Spunky also appeared in three short non-speaking cameos in the Casper cartoon Ghost of Honor (7/19/57), the first time painted on an animation cel!

The curtain closed on the doughty donkey with Okey Dokey Donkey (5/16/58), directed by Al Eugster, who also animated. Poor Spunky is animated in a jerky style heavily reminiscent of UPA animation, with thick black lines around his body, and the design of Marilyn, his carousel horse date, consists of contrasting graphic lines. The background art of John Zago also represents UPA’s influence. The cartoon’s carelessness shows when Spunky and Marilyn address each other by name, absent a scene in which they initially learn them. Gilbert Mack gives Spunky a human voice for this finale.

Spunky was a better character on his own, and, regrettably, Paramount did not give him more team-ups with the Harveytoon cast of stars besides Casper. Still, with a twenty-one-year career at two different studios, Spunky can’t kick!

13 Comments

  • “Many animals became animated stars, but no donkey ever entered their ranks.”
    What about “Donkey” from the “Shrek” franchise?

  • There’s nothing like an Academy Award, or at least a nomination, for turning one-off cartoon characters into stars of a series. At Disney, the Three Little Pigs, the Three Orphan Kittens, and the Tortoise and the Hare all won Oscars, and they were all given sequels. Over at UPA, Gerald McBoing Boing won an Oscar, and he got three sequels and a TV show. Does anyone believe there’d be as many Pepe Le Pew or Speedy Gonzalez cartoons as there are if the early ones hadn’t won Oscars? Since Academy Award nominations were rare for the Fleischer studio, and wins were unknown, I suppose Max and Dave felt they should make the most of whatever honours came their way. That’s why we have three Popeye two-reelers, seventeen Supermans, and a whopping seven Hunky and Spunky cartoons.

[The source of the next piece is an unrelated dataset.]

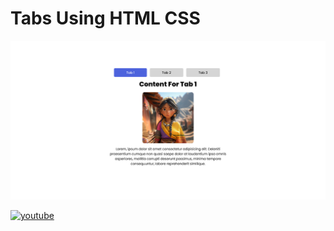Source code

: # Tabs Using HTML CSS

![Logo](https://raw.githubusercontent.com/codzsword/Tabs-HTML-CSS/refs/heads/main/tab-github.png)

[![youtube](https://img.shields.io/badge/YouTube-red?style=for-the-badge&logo=youtube&logoColor=white)](https://youtu.be/tbbJ43FbV4Q)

    One wonders what the Academy saw in “Hunky and Spunky” that inspired them to put it in the same favoured class with “Ferdinand the Bull”, “The Brave Little Tailor”, and “Mother Goose Goes Hollywood”. If any Color Classic of 1938 deserved to be nominated for an Academy Award, it was “All’s Fair at the Fair”. If it had been, we might then have had a whole series of cartoons starring rubes Elmer and Miranda and their horse Dog Biscuit, instead of those two infernally braying macrocephalic perissodactyls. History shows that the cartoons honoured by the Academy are only rarely the best ones of the year.

    I guess Eeyore and the donkey in the Shrek movies don’t count as animated stars, since they’re supporting characters, even though they’re far more popular than Hunky and Spunky ever were. Baba Looey was a sidekick, not a star. Then there was old Doc Donkey, who starred in a couple of MGM cartoons during the war years, but he never really caught on.

    Good riddance, Hunky and Spunky. Hit the road, you silly asses, and keep a-goin’.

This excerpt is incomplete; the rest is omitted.